But the big banks—including Goldman Sachs, JPMorgan Chase, and Deustsche Bank—are coming to the rescue by packaging that longevity risk and selling it to investors.
They’re counting on investors being interested in gambling on your death.
The pension funds want to insure themselves against their longevity risk, so the banks are packaging that risk into longevity bonds, or in the pejorative, “death bonds,” and selling them to investors eager take on some of that risk. It’s a practice akin to the pre-financial crisis practice of packaging subprime mortgages into mortgage backed securities and selling them to investors.
Investors profit by taking “premiums,” a portion of the pension funds’ assets. In exchange, investors promise to make good on any losses experienced by pension funds if life expectancies deviate higher than their expected levels.
There are significant challenges for purveyors of longevity bonds. The primary challenge is that payout on the bet only happens when someone dies, and that can take 20 years or longer. Investors are looking for short-term performance, and the uncertainty of longevity bonds can keep them away. There’s also the counterparty risk inherent in a contract that can last 20 years or more. Pension funds must be able count on investors, and the banks, to remain solvent over the entire life of the contract.
The final challenge for death bonds is public perception. Although these death bonds, or “death derivatives,” fill a niche needed on Wall Street, they turn many stomachs on Main Street.
The Concerns Over Death Bonds
The stark reality of death bonds: Investors profit when insureds die. The drama of death bonds has pushed
them onto the mainstream consciousness, with The Wall Street Journal and The New York Times running multiple articles on the topic over the past few years.
BusinessWeekcalled death bonds “Wall Street's most macabre investment scheme yet.”
Concerns about gambling on the lives of strangers aren’t anything new.

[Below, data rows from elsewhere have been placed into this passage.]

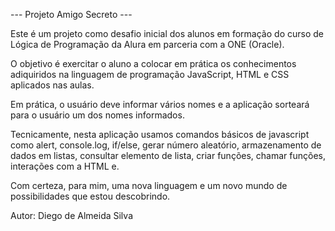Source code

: --- Projeto Amigo Secreto ---

Este é um projeto como desafio inicial dos alunos em formação do curso de Lógica de Programação da Alura em parceria com a ONE (Oracle).

O objetivo é exercitar o aluno a colocar em prática os conhecimentos adiquiridos na linguagem de programação JavaScript, HTML e CSS aplicados nas aulas.

Em prática, o usuário deve informar vários nomes e a aplicação sorteará para o usuário um dos nomes informados.

Tecnicamente, nesta aplicação usamos comandos básicos de javascript como alert, console.log, if/else, gerar número aleatório, armazenamento de dados em listas, consultar elemento de lista, criar funções, chamar funções, interações com a HTML e.

Com certeza, para mim, uma nova linguagem e um novo mundo de possibilidades que estou descobrindo.

Autor: Diego de Almeida Silva
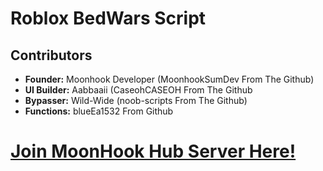# Roblox BedWars Script
## Contributors

- **Founder:** Moonhook Developer (MoonhookSumDev From The Github)
- **UI Builder:** Aabbaaii (CaseohCASEOH From The Github
- **Bypasser:** Wild-Wide (noob-scripts From The Github)  
- **Functions:** blueEa1532 From Github

# [Join MoonHook Hub Server Here!](https://discord.gg/sNsaGrNt39)
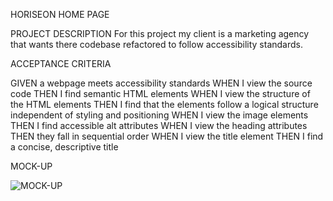HORISEON HOME PAGE 

PROJECT DESCRIPTION 
For this project my client is a marketing agency that wants there codebase refactored to follow accessibility standards.

ACCEPTANCE CRITERIA

GIVEN a webpage meets accessibility standards
WHEN I view the source code
THEN I find semantic HTML elements
WHEN I view the structure of the HTML elements
THEN I find that the elements follow a logical structure independent of styling and positioning
WHEN I view the image elements
THEN I find accessible alt attributes
WHEN I view the heading attributes
THEN they fall in sequential order
WHEN I view the title element
THEN I find a concise, descriptive title

MOCK-UP

![MOCK-UP](C:\Users\Vj\Desktop\challenges\horiseon\assets\images\horiseon-mock-up.png)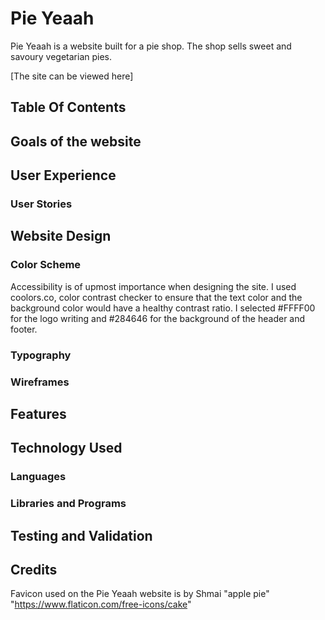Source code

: # Pie Yeaah

Pie Yeaah is a website built for a pie shop.  The shop sells sweet and savoury vegetarian pies.

[The site can be viewed here]

## Table Of Contents

## Goals of the website

## User Experience

### User Stories

## Website Design

### Color Scheme

Accessibility is of upmost importance when designing the site.  I used coolors.co, color contrast checker to ensure that the text color and the background color would have a healthy contrast ratio.  I selected #FFFF00 for the logo writing and #284646 for the background of the header and footer.

### Typography

### Wireframes

## Features

## Technology Used

### Languages

### Libraries and Programs

## Testing and Validation

## Credits
Favicon used on the Pie Yeaah website is by Shmai "apple pie" "https://www.flaticon.com/free-icons/cake"
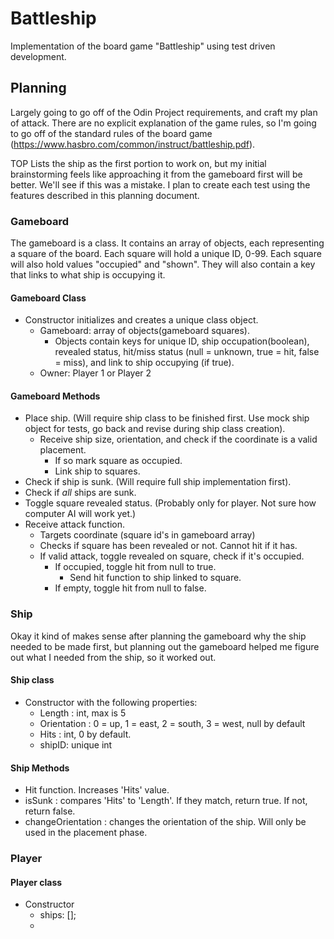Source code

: # Battleship
Implementation of the board game "Battleship" using test driven development.


## Planning

Largely going to go off of the Odin Project requirements, and craft my plan of attack.  There are no explicit explanation of the game rules, so I'm going to go off of the standard rules of the board game (https://www.hasbro.com/common/instruct/battleship.pdf).

TOP Lists the ship as the first portion to work on, but my initial brainstorming feels like approaching it from the gameboard first will be better.  We'll see if this was a mistake.  I plan to create each test using the features described in this planning document.

### Gameboard

The gameboard is a class.  It contains an array of objects, each representing a square of the board.  Each square will hold a unique ID, 0-99.  Each square will also hold values "occupied" and "shown".  They will also contain a key that links to what ship is occupying it.

#### Gameboard Class
- Constructor initializes and creates a unique class object.
    - Gameboard: array of objects(gameboard squares).
        - Objects contain keys for unique ID, ship occupation(boolean), revealed status, hit/miss status (null = unknown, true = hit, false = miss), and link to ship occupying (if true).
    - Owner: Player 1 or Player 2

#### Gameboard Methods
- Place ship. (Will require ship class to be finished first.  Use mock ship object for tests, go back and revise during ship class creation).
    - Receive ship size, orientation, and check if the coordinate is a valid placement.
        - If so mark square as occupied.
        - Link ship to squares.
- Check if ship is sunk. (Will require full ship implementation first).
- Check if *all* ships are sunk.
- Toggle square revealed status. (Probably only for player.  Not sure how computer AI will work yet.)
- Receive attack function.
    - Targets coordinate (square id's in gameboard array)
    - Checks if square has been revealed or not.  Cannot hit if it has.
    - If valid attack, toggle revealed on square, check if it's occupied.
        - If occupied, toggle hit from null to true.
            - Send hit function to ship linked to square.
        - If empty, toggle hit from null to false.


### Ship
Okay it kind of makes sense after planning the gameboard why the ship needed to be made first, but planning out the gameboard helped me figure out what I needed from the ship, so it worked out.

#### Ship class
- Constructor with the following properties:
    - Length : int, max is 5
    - Orientation : 0 = up, 1 = east, 2 = south, 3 = west, null by default
    - Hits : int, 0 by default.
    - shipID: unique int

#### Ship Methods
- Hit function.  Increases 'Hits' value.
- isSunk : compares 'Hits' to 'Length'.  If they match, return true.  If not, return false.
- changeOrientation : changes the orientation of the ship.  Will only be used in the placement phase.


### Player

#### Player class
- Constructor
    - ships: [];
    - 


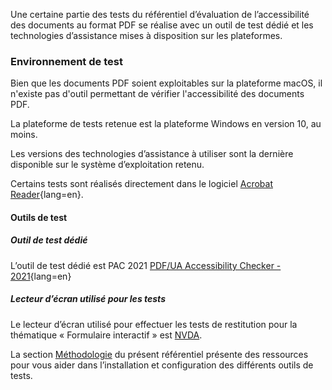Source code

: Une certaine partie des tests du référentiel d’évaluation de l’accessibilité des documents au format PDF se réalise avec un outil de test dédié et les technologies d’assistance mises à disposition sur les plateformes.

### Environnement de test

Bien que les documents PDF soient exploitables sur la plateforme macOS, il n'existe pas d'outil permettant de vérifier l'accessibilité des documents PDF.

La plateforme de tests retenue est la plateforme <span class="en">Windows</span> en version 10, au moins.

Les versions des technologies d’assistance à utiliser sont la dernière disponible sur le système d’exploitation retenu.

Certains tests sont réalisés directement dans le logiciel [Acrobat Reader](https://get.adobe.com/fr/reader/?promoid=TTGWL47M){lang=en}.

#### Outils de test
##### Outil de test dédié

L’outil de test dédié est PAC 2021 [PDF/UA Accessibility Checker - 2021](https://pdfua.foundation/en/pdf-accessibility-checker-pac/){lang=en}

##### Lecteur d’écran utilisé pour les tests

Le lecteur d’écran utilisé pour effectuer les tests de restitution pour la thématique «&nbsp;Formulaire interactif&nbsp;» est [NVDA](https://www.nvda-fr.org/).

La section [Méthodologie](methodologie.md) du présent référentiel présente des ressources pour vous aider dans l’installation et configuration des différents outils de tests. 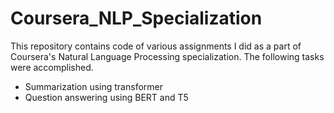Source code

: # Coursera_NLP_Specialization
This repository contains code of various assignments I did as a part of Coursera's Natural Language Processing specialization. The following tasks were accomplished.
* Summarization using transformer
* Question answering using BERT and T5
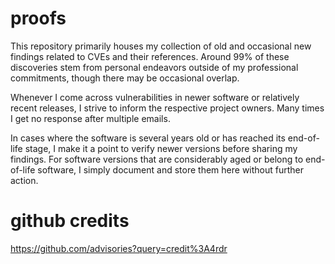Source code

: # proofs

This repository primarily houses my collection of old and occasional new findings related to CVEs and their references. Around 99% of these discoveries stem from personal endeavors outside of my professional commitments, though there may be occasional overlap.

Whenever I come across vulnerabilities in newer software or relatively recent releases, I strive to inform the respective project owners.  Many times I get no response after multiple emails.

In cases where the software is several years old or has reached its end-of-life stage, I make it a point to verify newer versions before sharing my findings. For software versions that are considerably aged or belong to end-of-life software, I simply document and store them here without further action.


# github credits
https://github.com/advisories?query=credit%3A4rdr
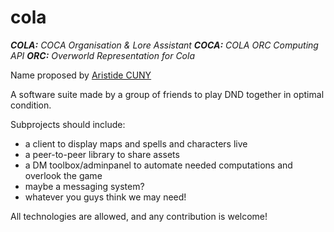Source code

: # cola
***COLA:** COCA Organisation & Lore Assistant
**COCA:** COLA ORC Computing API
**ORC:** Overworld Representation for Cola*

Name proposed by [Aristide CUNY](https://github.com/AristideEU)


A software suite made by a group of friends to play DND together in optimal condition.

Subprojects should include:
- a client to display maps and spells and characters live
- a peer-to-peer library to share assets
- a DM toolbox/adminpanel to automate needed computations and overlook the game
- maybe a messaging system? 
- whatever you guys think we may need!

All technologies are allowed, and any contribution is welcome!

In the eighteenth century, gambling on lives using life insurance was a fairly common practice in England, where it took on an atmosphere akin to modern sports betting. In response, Parliament passed the Life Assurance Act, which is the forerunner of the modern insurable interest requirement.

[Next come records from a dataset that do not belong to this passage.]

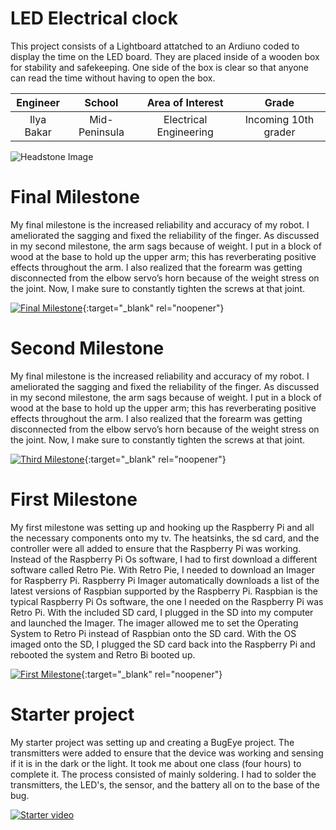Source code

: ﻿# LED Electrical clock
This project consists of a Lightboard attatched to an Ardiuno coded to display the time on the LED board. They are placed inside of a wooden box for stability and safekeeping. One side of the box is clear so that anyone can read the time without having to open the box.

| **Engineer** | **School** | **Area of Interest** | **Grade** |
|:--:|:--:|:--:|:--:|
| Ilya Bakar | Mid-Peninsula | Electrical Engineering | Incoming 10th grader

![Headstone Image](https://lh3.googleusercontent.com/pw/AM-JKLWL2JZRXIU0RsZV_uhoy1zfUFQpqTs9qHDYyLAsHLvZLLsYPhWciACqPlb2IkNFfF-Ae09f7qI71ZH-HuHohiT3QAMcPtOzwn8LaDKGIXTUFJt8Pwh58JtdUhmYGQXTH-TSiKlf1rIlDFBzdCUgd6I=s972-no?authuser=0)
  
# Final Milestone
My final milestone is the increased reliability and accuracy of my robot. I ameliorated the sagging and fixed the reliability of the finger. As discussed in my second milestone, the arm sags because of weight. I put in a block of wood at the base to hold up the upper arm; this has reverberating positive effects throughout the arm. I also realized that the forearm was getting disconnected from the elbow servo’s horn because of the weight stress on the joint. Now, I make sure to constantly tighten the screws at that joint. 

[![Final Milestone](https://res.cloudinary.com/marcomontalbano/image/upload/v1612573869/video_to_markdown/images/youtube--F7M7imOVGug-c05b58ac6eb4c4700831b2b3070cd403.jpg )](https://www.youtube.com/watch?v=F7M7imOVGug&feature=emb_logo "Final Milestone"){:target="_blank" rel="noopener"}

# Second Milestone
My final milestone is the increased reliability and accuracy of my robot. I ameliorated the sagging and fixed the reliability of the finger. As discussed in my second milestone, the arm sags because of weight. I put in a block of wood at the base to hold up the upper arm; this has reverberating positive effects throughout the arm. I also realized that the forearm was getting disconnected from the elbow servo’s horn because of the weight stress on the joint. Now, I make sure to constantly tighten the screws at that joint.

[![Third Milestone](https://res.cloudinary.com/marcomontalbano/image/upload/v1612574014/video_to_markdown/images/youtube--y3VAmNlER5Y-c05b58ac6eb4c4700831b2b3070cd403.jpg)](https://www.youtube.com/watch?v=y3VAmNlER5Y&feature=emb_logo "Second Milestone"){:target="_blank" rel="noopener"}
# First Milestone
  

My first milestone was setting up and hooking up the Raspberry Pi and all the necessary components onto my tv. The heatsinks, the sd card, and the controller were all added to ensure that the Raspberry Pi was working. Instead of the Raspberry Pi Os software, I had to first download a different software called Retro Pie. With Retro Pie, I needed to download an Imager for Raspberry Pi. Raspberry Pi Imager automatically downloads a list of the latest versions of Raspbian supported by the Raspberry Pi. Raspbian is the typical Raspberry Pi Os software, the one I needed on the Raspberry Pi was Retro Pi. With the included SD card, I plugged in the SD into my computer and launched the Imager. The imager allowed me to set the Operating System to Retro Pi instead of Raspbian onto the SD card. With the OS imaged onto the SD, I plugged the SD card back into the Raspberry Pi and rebooted the system and Retro Bi booted up.

[![First Milestone](https://res.cloudinary.com/marcomontalbano/image/upload/v1612574117/video_to_markdown/images/youtube--CaCazFBhYKs-c05b58ac6eb4c4700831b2b3070cd403.jpg)](https://www.youtube.com/watch?v=CaCazFBhYKs "First Milestone"){:target="_blank" rel="noopener"}
# Starter project
  

My starter project was setting up and creating a BugEye project. The transmitters were added to ensure that the device was working and sensing if it is in the dark or the light. It took me about one class (four hours) to complete it. The process consisted of mainly soldering. I had to solder the transmitters, the LED's, the sensor, and the battery all on to the base of the bug. 

[![Starter video](https://i.ytimg.com/vi/teURmVErRJc/maxresdefault.jpg)](https://www.youtube.com/watch?v=teURmVErRJc&feature=emb_logo)
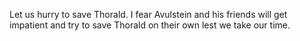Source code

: Let us hurry to save Thorald. I fear Avulstein and his friends will get impatient and try to save Thorald on their own lest we take our time.
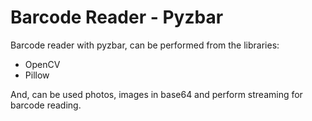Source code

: ﻿# Barcode Reader - Pyzbar
 
Barcode reader with pyzbar, can be performed from the libraries:
- OpenCV
- Pillow

And, can be used photos, images in base64 and perform streaming for barcode reading.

The insurable interest requirement is intended to keep people from purchasing insurance on the lives of strangers. After all, an investor in a life insurance policy only profits when the insured dies. Strangers then have an incentive to hasten their return on investment. (See our recent article for AdvisorOne on a California court ruling on stranger-owned life insurance, or STOLI.)

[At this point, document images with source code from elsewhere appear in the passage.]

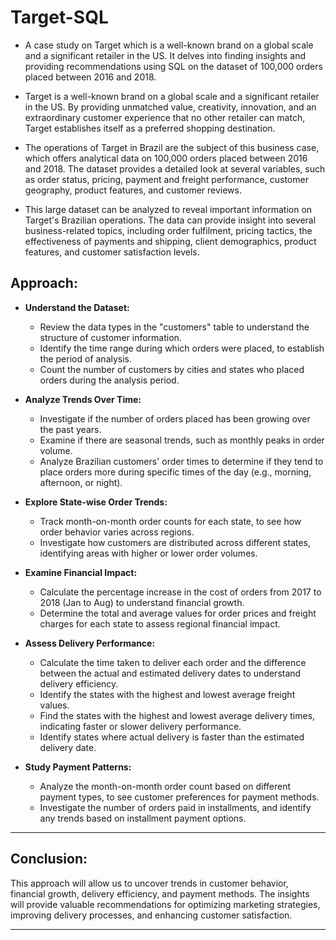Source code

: # Target-SQL

- A case study on Target which is a well-known brand on a global scale and a significant retailer in the US. It delves into finding insights and providing recommendations using SQL on the dataset of 100,000 orders placed between 2016 and 2018.

- Target is a well-known brand on a global scale and a significant retailer in the US. By providing unmatched value, creativity, innovation, and an extraordinary customer experience that no other retailer can match, Target establishes itself as a preferred shopping destination.

- The operations of Target in Brazil are the subject of this business case, which offers analytical data on 100,000 orders placed between 2016 and 2018. The dataset provides a detailed look at several variables, such as order status, pricing, payment and freight performance, customer geography, product features, and customer reviews.

- This large dataset can be analyzed to reveal important information on Target's Brazilian operations. The data can provide insight into several business-related topics, including order fulfilment, pricing tactics, the effectiveness of payments and shipping, client demographics, product features, and customer satisfaction levels.


## Approach:

- **Understand the Dataset:**
  - Review the data types in the "customers" table to understand the structure of customer information.
  - Identify the time range during which orders were placed, to establish the period of analysis.
  - Count the number of customers by cities and states who placed orders during the analysis period.

- **Analyze Trends Over Time:**
  - Investigate if the number of orders placed has been growing over the past years.
  - Examine if there are seasonal trends, such as monthly peaks in order volume.
  - Analyze Brazilian customers' order times to determine if they tend to place orders more during specific times of the day (e.g., morning, afternoon, or night).

- **Explore State-wise Order Trends:**
  - Track month-on-month order counts for each state, to see how order behavior varies across regions.
  - Investigate how customers are distributed across different states, identifying areas with higher or lower order volumes.

- **Examine Financial Impact:**
  - Calculate the percentage increase in the cost of orders from 2017 to 2018 (Jan to Aug) to understand financial growth.
  - Determine the total and average values for order prices and freight charges for each state to assess regional financial impact.

- **Assess Delivery Performance:**
  - Calculate the time taken to deliver each order and the difference between the actual and estimated delivery dates to understand delivery efficiency.
  - Identify the states with the highest and lowest average freight values.
  - Find the states with the highest and lowest average delivery times, indicating faster or slower delivery performance.
  - Identify states where actual delivery is faster than the estimated delivery date.

- **Study Payment Patterns:**
  - Analyze the month-on-month order count based on different payment types, to see customer preferences for payment methods.
  - Investigate the number of orders paid in installments, and identify any trends based on installment payment options.

---

## Conclusion:
This approach will allow us to uncover trends in customer behavior, financial growth, delivery efficiency, and payment methods. The insights will provide valuable recommendations for optimizing marketing strategies, improving delivery processes, and enhancing customer satisfaction.

---
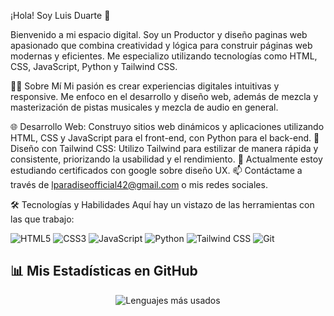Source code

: ¡Hola! Soy Luis Duarte 👋

  Bienvenido a mi espacio digital. Soy un Productor y diseño paginas web apasionado que combina creatividad y lógica para construir páginas web modernas y eficientes. Me especializo utilizando tecnologías como HTML, CSS, JavaScript, Python y Tailwind CSS.


👨‍💻 Sobre Mí
Mi pasión es crear experiencias digitales intuitivas y responsive. Me enfoco en el desarrollo y diseño web, además de mezcla y masterización de pistas musicales y mezcla de audio en general.

🌐 Desarrollo Web: Construyo sitios web dinámicos y aplicaciones utilizando HTML, CSS y JavaScript para el front-end, con Python para el back-end.
🎨 Diseño con Tailwind CSS: Utilizo Tailwind para estilizar de manera rápida y consistente, priorizando la usabilidad y el rendimiento.
🌱 Actualmente estoy estudiando certificados con google sobre diseño UX.
📫 Contáctame a través de lparadiseofficial42@gmail.com o mis redes sociales.


🛠️ Tecnologías y Habilidades
Aquí hay un vistazo de las herramientas con las que trabajo:

<p align="left">
   <img src="https://img.shields.io/badge/HTML5-E34F26?style=for-the-badge&#x26;logo=html5&#x26;logoColor=white" alt="HTML5"> 
   <img src="https://img.shields.io/badge/CSS3-1572B6?style=for-the-badge&#x26;logo=css3&#x26;logoColor=white" alt="CSS3"> 
   <img src="https://img.shields.io/badge/JavaScript-F7DF1E?style=for-the-badge&#x26;logo=javascript&#x26;logoColor=black" alt="JavaScript"> 
   <img src="https://img.shields.io/badge/Python-3776AB?style=for-the-badge&#x26;logo=python&#x26;logoColor=white" alt="Python"> 
   <img src="https://img.shields.io/badge/Tailwind_CSS-38B2AC?style=for-the-badge&#x26;logo=tailwind-css&#x26;logoColor=white" alt="Tailwind CSS"> 
   <img src="https://img.shields.io/badge/Git-F05032?style=for-the-badge&#x26;logo=git&#x26;logoColor=white" alt="Git"> 


 ## 📊 Mis Estadísticas en GitHub

<p align="center">
  <img align="center" src="https://github-readme-stats.vercel.app/api/top-langs?username=ParadAISystem&layout=compact&locale=es&theme=tokyonight" alt="Lenguajes más usados" />
</p>

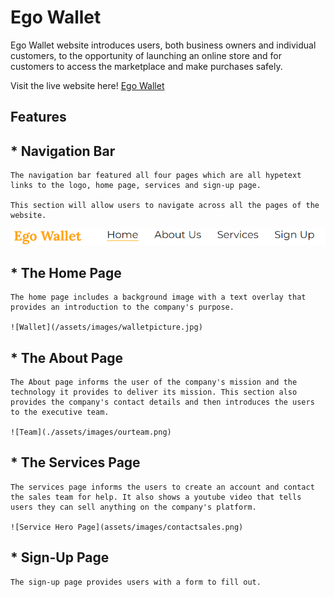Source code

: # Ego Wallet

Ego Wallet website introduces users, both business owners and individual customers, 
to the opportunity of launching an online store and for customers to access the marketplace 
and make purchases safely.

Visit the live website here! [Ego Wallet](https://bodeode1.github.io/Ego-Wallet-/)

## Features 
## * Navigation Bar
    The navigation bar featured all four pages which are all hypetext links to the logo, home page, services and sign-up page. 

    This section will allow users to navigate across all the pages of the website.
![navigation bar](assets/images/navbar.png)
    
## * The Home Page
    The home page includes a background image with a text overlay that provides an introduction to the company's purpose.

    ![Wallet](/assets/images/walletpicture.jpg)


## * The About Page
    The About page informs the user of the company's mission and the technology it provides to deliver its mission. This section also provides the company's contact details and then introduces the users to the executive team.

    ![Team](./assets/images/ourteam.png)

## * The Services Page
    The services page informs the users to create an account and contact the sales team for help. It also shows a youtube video that tells users they can sell anything on the company's platform.

    ![Service Hero Page](assets/images/contactsales.png)

## * Sign-Up Page 
    The sign-up page provides users with a form to fill out.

Under the insurable interest requirement, only people with a nominal vested interest in seeing an insured survive are allowed to purchase a policy on the insured life. Generally, life insurance can only be purchased on the lives of close family members and anyone with a substantial economic interest in seeing the insured survive.
Although Goldman Sachs or investors who buy their death bonds aren’t likely to send out hit men to improve their profits, the idea of gambling on the lives of others is still generally repugnant to the public at large.